Using Slidy

It’s always important to test the cool new ideas you find against the cold hard realities of making things work, with genuine requirements, and a firm deadline. Overall, i’d rate my experience of using Slidy for my SBL presentation as a B-. This is not a slam on Dave Ragget’s fine tool: if i used it again tomorrow, things would doubtless go a bit more smoothly, and your mileage may vary. But here’s a scorecard on my own experience, as someone who’s definitely not a W3C-grade wizard, but probably still in the top 5% technically of the potential user population.


  • Once you understand the basics of organizing slide content (at its simplest, each slide is a div,and bullets are li items), laying out the textual content is dead easy.

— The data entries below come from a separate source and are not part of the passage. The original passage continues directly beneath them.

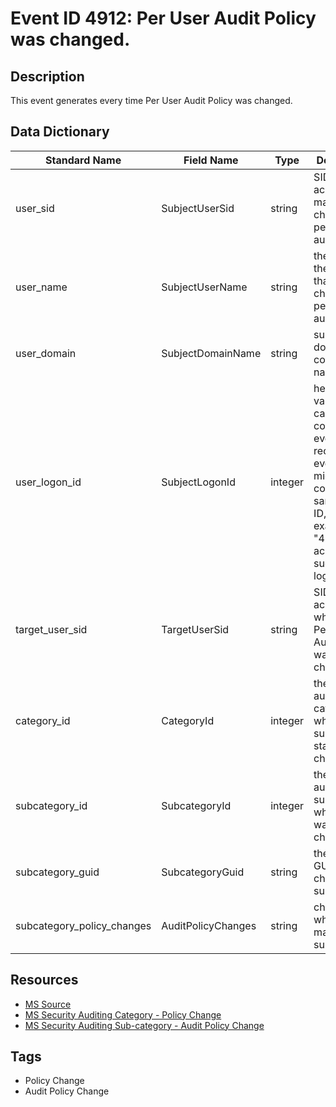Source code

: # Event ID 4912: Per User Audit Policy was changed.

## Description
This event generates every time Per User Audit Policy was changed.

## Data Dictionary
|Standard Name|Field Name|Type|Description|Sample Value|
|---|---|---|---|---|
|user_sid|SubjectUserSid|string|SID of account that made a change to per-user audit policy.|S-1-5-21-3457937927-2839227994-823803824-1104|
|user_name|SubjectUserName|string|the name of the account that made a change to per-user audit policy.|dadmin|
|user_domain|SubjectDomainName|string|subject's domain or computer name.|CONTOSO|
|user_logon_id|SubjectLogonId|integer|hexadecimal value that can help you correlate this event with recent events that might contain the same Logon ID, for example, "4624: An account was successfully logged on."|0x11ae30|
|target_user_sid|TargetUserSid|string|SID of account for which the Per User Audit Policy was changed.|S-1-5-21-3457937927-2839227994-823803824-2104|
|category_id|CategoryId|integer|the name of auditing category which subcategory state was changed.|%%8276|
|subcategory_id|SubcategoryId|integer|the name of auditing subcategory which state was changed.|%%13312|
|subcategory_guid|SubcategoryGuid|string|the unique GUID of changed subcategory.|{0CCE922B-69AE-11D9-BED3-505054503030}|
|subcategory_policy_changes|AuditPolicyChanges|string|changes which were made for the subcategory.|%%8452|

## Resources
* [MS Source](https://github.com/MicrosoftDocs/windows-itpro-docs/blob/public/windows/security/threat-protection/auditing/event-4912.md)
* [MS Security Auditing Category - Policy Change](https://docs.microsoft.com/en-us/windows/security/threat-protection/auditing/advanced-security-audit-policy-settings#policy-change)
* [MS Security Auditing Sub-category - Audit Policy Change](https://github.com/MicrosoftDocs/windows-itpro-docs/tree/master/windows/security/threat-protection/auditing/audit-policy-change.md)

## Tags
* Policy Change
* Audit Policy Change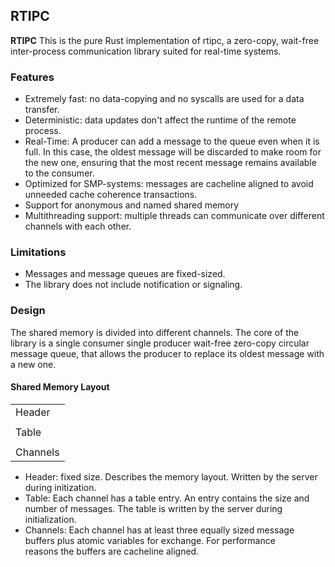 ## RTIPC

**RTIPC** This is the pure Rust implementation of rtipc, a zero-copy, wait-free inter-process communication library suited for real-time systems.

### Features
- Extremely fast: no data-copying and no syscalls are used for a data transfer.
- Deterministic: data updates don't affect the runtime of the remote process.
- Real-Time: A producer can add a message to the queue even when it is full. In this case, the oldest message will be discarded to make room for the new one, ensuring that the most recent message remains available to the consumer.
- Optimized for SMP-systems: messages are cacheline aligned to avoid unneeded cache coherence transactions.
- Support for anonymous and named shared memory
- Multithreading support: multiple threads can communicate over different channels with each other.

### Limitations
- Messages and message queues are fixed-sized. 
- The library does not include notification or signaling.

### Design
The shared memory is divided into different channels. The core of the library is a single consumer single producer wait-free zero-copy circular message queue, that allows the producer to replace its oldest message with a new one.

#### Shared Memory Layout
|                 |
| --------------- |
| Header          |
|                 |
| Table           |
|                 |
| Channels        |

- Header: fixed size. Describes the memory layout. Written by the server during initization.
- Table: Each channel has a table entry. An entry contains the size and number of messages. The table is written by the server during initialization.
- Channels: Each channel has at least three equally sized message buffers plus atomic variables for exchange. For performance reasons the buffers are cacheline aligned.

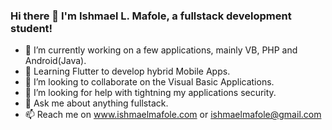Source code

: ### Hi there 👋 I'm Ishmael L. Mafole, a fullstack development student!



- 🔭 I’m currently working on a few applications, mainly VB, PHP and Android(Java). 
- 🌱 Learning Flutter to develop hybrid Mobile Apps.
- 👯 I’m looking to collaborate on the Visual Basic Applications.
- 🤔 I’m looking for help with tightning my applications security.
- 💬 Ask me about anything fullstack.
- 📫 Reach me on www.ishmaelmafole.com or ishmaelmafole@gmail.com

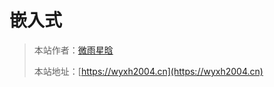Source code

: # 嵌入式

> 本站作者：[微雨星晗](https://github.com/WeiYuXingHan)
>
> 本站地址：[https://wyxh2004.cn](https://wyxh2004.cn)




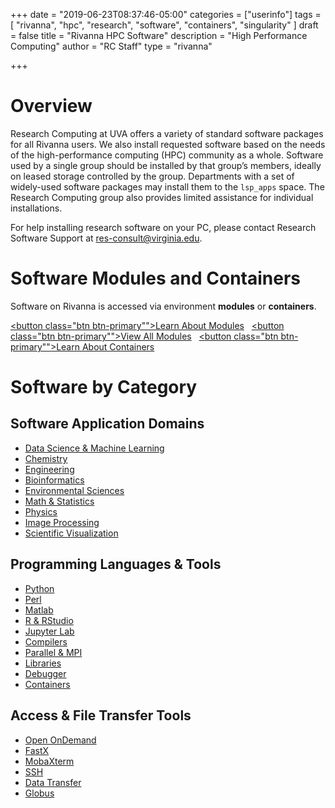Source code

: +++
date = "2019-06-23T08:37:46-05:00"
categories = ["userinfo"]
tags = [
  "rivanna",
  "hpc",
  "research",
  "software",
  "containers",
  "singularity"
]
draft = false
title = "Rivanna HPC Software"
description = "High Performance Computing"
author = "RC Staff"
type = "rivanna"

+++

# Overview

<p class="lead">Research Computing at UVA offers a variety of standard software packages for all Rivanna users. We also install requested software based on the needs of the high-performance computing (HPC) community as a whole. Software used by a single group should be installed by that group’s members, ideally on leased storage controlled by the group. Departments with a set of widely-used software packages may install them to the <code>lsp_apps</code> space. The Research Computing group also provides limited assistance for individual installations.</p>
<p class="lead">For help installing research software on your PC, please contact Research Software Support at <a href="mailto:res-consult@virginia.edu">res-consult@virginia.edu</a>.</p>

# Software Modules and Containers

Software on Rivanna is accessed via environment **modules** or **containers**.

<a href="/userinfo/rivanna/software/modules/"><button class="btn btn-primary"">Learn About Modules</button></a> &nbsp;
<a href="/userinfo/rivanna/software/complete-list/"><button class="btn btn-primary"">View All Modules</button></a> &nbsp;
<a href="/userinfo/rivanna/software/containers/"><button class="btn btn-primary"">Learn About Containers</button></a>

# Software by Category

## Software Application Domains

* [Data Science & Machine Learning](/userinfo/rivanna/software/machine-learning)
* [Chemistry](/userinfo/rivanna/software/chemistry)
* [Engineering](/userinfo/rivanna/software/engineering)
* [Bioinformatics](/userinfo/rivanna/software/bioinformatics)
* [Environmental Sciences](/userinfo/rivanna/software/envsci)
* [Math & Statistics](/userinfo/rivanna/software/math-statistics)
* [Physics](/userinfo/rivanna/software/physics)
* [Image Processing](/userinfo/rivanna/software/imageprocessing)
* [Scientific Visualization](/userinfo/rivanna/software/visualization)

## Programming Languages & Tools

* [Python](/userinfo/rivanna/software/python)
* [Perl](/userinfo/rivanna/software/perl)
* [Matlab](/userinfo/rivanna/software/matlab)
* [R & RStudio](/userinfo/rivanna/software/r)
* [Jupyter Lab](/userinfo/rivanna/software/jupyterlab)
* [Compilers](/userinfo/rivanna/software/compilers)
* [Parallel & MPI](/userinfo/rivanna/software/mpi)
* [Libraries](/userinfo/rivanna/software/libraries)
* [Debugger](/userinfo/rivanna/software/totalview)
* [Containers](/userinfo/rivanna/software/containers)

## Access & File Transfer Tools

* [Open OnDemand](/userinfo/rivanna/login/#web-based-access)
* [FastX](/userinfo/rivanna/login/#remote-desktop-access)
* [MobaXterm](/userinfo/rivanna/mobaxterm/)
* [SSH](/userinfo/rivanna/login/#secure-shell-access-ssh)
* [Data Transfer](/userinfo/data-transfer)
* [Globus](/userinfo/globus/)
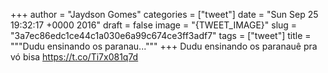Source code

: 
+++
author = "Jaydson Gomes"
categories = ["tweet"]
date = "Sun Sep 25 19:32:17 +0000 2016"
draft = false
image = "{TWEET_IMAGE}"
slug = "3a7ec86edc1ce44c1a030e6a99c674ce3ff3adf7"
tags = ["tweet"]
title = """Dudu ensinando os paranau..."""
+++
Dudu ensinando os paranauê pra vó bisa https://t.co/Ti7x081q7d
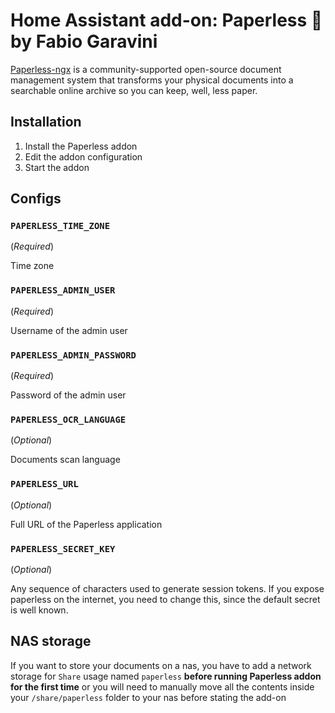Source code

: # Home Assistant add-on: Paperless 📄 by Fabio Garavini

[Paperless-ngx](https://docs.paperless-ngx.com) is a community-supported open-source document management system that transforms your physical documents into a searchable online archive so you can keep, well, less paper.

## Installation

1. Install the Paperless addon
1. Edit the addon configuration
1. Start the addon

## Configs

### `PAPERLESS_TIME_ZONE`

(*Required*)

Time zone

### `PAPERLESS_ADMIN_USER`

(*Required*)

Username of the admin user

### `PAPERLESS_ADMIN_PASSWORD`

(*Required*)

Password of the admin user

### `PAPERLESS_OCR_LANGUAGE`

(*Optional*)

Documents scan language

### `PAPERLESS_URL`

(*Optional*)

Full URL of the Paperless application

### `PAPERLESS_SECRET_KEY`

(*Optional*)

Any sequence of characters used to generate session tokens. If you expose paperless on the internet, you need to change this, since the default secret is well known.

## NAS storage

If you want to store your documents on a nas, you have to add a network storage for `Share` usage named `paperless` **before running Paperless addon for the first time** or you will need to manually move all the contents inside your `/share/paperless` folder to your nas before stating the add-on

  • You get quite a bit of functionality for free through the javascript application: navigation, a table of contents, smaller/bigger fonts, autosizing of fonts for window size changes (which didn’t work perfectly but was still helpful).
  • Including images was mostly straightforward, provided the image was appropriately sized and you played a little with float:right and other placement. (but you’ll see plenty of places where i didn’t have time to get it right: the screenshot of the NYTimes article scrolls off the page, and i wish i’d been able to get the text overlaid on the Google Earth map of Miletus.)
  • One big win illustrated by that last point: you can link directly to individual slides because they all have URLs. Likewise, you can embed links to create a genuinely hyperlinked presentation. Sure, Powerpoint allows that too, but there you have to switch application contexts to visit the link. Here, everything lives in the browser.